Tel Aviv University's Professor Yuval Gadot, who co-directed the excavation during which a rare golden earring was found, spoke to Arutz Sheva about the finding and what makes it unique.

"This golden earring that was found here, when you see a golden earring like that, it's always amazing, it's clean, it's fresh as if it's new," Professor Gadot explained. "It takes two seconds to understand that we're seeing something that is ancient. And then when you look at it, you see this horned animal, you see the craftsmanship, the quality of whoever did that."

Professor Gadot also explained the significance of finding the earring near Jerusalem's Old City.

"You say to yourself, okay, what is this doing in Jerusalem?" he noted, adding that "probably, this originated, this was done, somewhere in Greece, in mainland Greece."

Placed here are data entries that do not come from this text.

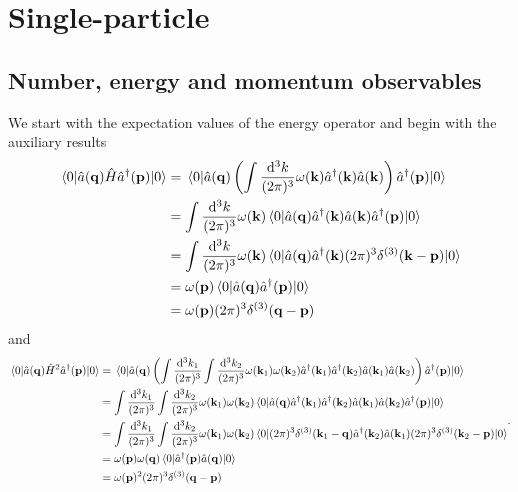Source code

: \section{Single-particle}

\subsection{Number, energy and momentum observables}

We start with the expectation values of the energy operator and begin with the auxiliary results
\begin{equation}
	\begin{split}
		\expval{\hat{a}(\vb{q})\hat{H}\hat{a}^\dagger(\vb{p})}{0}
		&=
		\expval{
			\hat{a}(\vb{q})
			\left(
				\int\frac{\dd[3]{k}}{(2\pi)^3}
				\omega(\vb{k})
				\hat{a}^\dagger(\vb{k})
				\hat{a}(\vb{k})
			\right)
			\hat{a}^\dagger(\vb{p})
		}{0}
		\\
		&=
		\int\frac{\dd[3]{k}}{(2\pi)^3}
		\omega(\vb{k})
		\expval{
			\hat{a}(\vb{q})
			\hat{a}^\dagger(\vb{k})
			\hat{a}(\vb{k})
			\hat{a}^\dagger(\vb{p})
		}{0}
		\\
		&=
		\int\frac{\dd[3]{k}}{(2\pi)^3}
		\omega(\vb{k})
		\expval{
			\hat{a}(\vb{q})
			\hat{a}^\dagger(\vb{k})
			(2\pi)^3\delta^{(3)}(\vb{k}-\vb{p})
		}{0}
		\\
		&=
		\omega(\vb{p})
		\expval{
			\hat{a}(\vb{q})
			\hat{a}^\dagger(\vb{p})
		}{0}
		\\
		&=
		\omega(\vb{p})
		(2\pi)^3\delta^{(3)}(\vb{q}-\vb{p})
	\end{split}
\end{equation}
and
\begin{equation}
	\begin{split}
		\expval{
			\hat{a}(\vb{q})
			\hat{H}^2\hat{a}^\dagger(\vb{p})
		}{0}
		&=
		\expval{
			\hat{a}(\vb{q})
			\left(
				\int\frac{\dd[3]{k_1}}{(2\pi)^3}
				\int\frac{\dd[3]{k_2}}{(2\pi)^3}
				\omega(\vb{k}_1)
				\omega(\vb{k}_2)
				\hat{a}^\dagger(\vb{k}_1)
				\hat{a}^\dagger(\vb{k}_2)
				\hat{a}(\vb{k}_1)
				\hat{a}(\vb{k}_2)
			\right)
			\hat{a}^\dagger(\vb{p})
		}{0}
		\\
		&=
		\int\frac{\dd[3]{k_1}}{(2\pi)^3}
		\int\frac{\dd[3]{k_2}}{(2\pi)^3}
		\omega(\vb{k}_1)
		\omega(\vb{k}_2)
		\expval{
			\hat{a}(\vb{q})
			\hat{a}^\dagger(\vb{k}_1)
			\hat{a}^\dagger(\vb{k}_2)
			\hat{a}(\vb{k}_1)
			\hat{a}(\vb{k}_2)
			\hat{a}^\dagger(\vb{p})
		}{0}
		\\
		&=
		\int\frac{\dd[3]{k_1}}{(2\pi)^3}
		\int\frac{\dd[3]{k_2}}{(2\pi)^3}
		\omega(\vb{k}_1)
		\omega(\vb{k}_2)
		\expval{
			(2\pi)^3
			\delta^{(3)}(\vb{k}_1-\vb{q})
			\hat{a}^\dagger(\vb{k}_2)
			\hat{a}(\vb{k}_1)
			(2\pi)^3
			\delta^{(3)}(\vb{k}_2-\vb{p})
		}{0}
		\\
		&=
		\omega(\vb{p})
		\omega(\vb{q})
		\expval{
			\hat{a}^\dagger(\vb{p})
			\hat{a}(\vb{q})
		}{0}
		\\
		&=
		\omega(\vb{p})^2
		(2\pi)^3
		\delta^{(3)}(\vb{q}-\vb{p})
	\end{split}
	.
\end{equation}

Professor Gadot also explained that because the earring dates back to the Hellenistic period, and Judea was under Greek rule at the time, "it's not a surprise, complete surprise to have things coming out from the Hellenistic world to here."

"It's just that we always perceive Jerusalem as a very conservative place, where things that are not Judeaen do not enter, there's kind of cultural barriers. So we have to ask ourselves, is there somebody Greek living here, and that's why he has the access, or he uses the earrings like that? Or is it more Hellenized Jew who didn't mind having an object like that? Or maybe he's a conservative Jew but there's nothing bad in having an earring like that.

"Whatever he or she were, they were definitely rich...not everybody had access to things like that."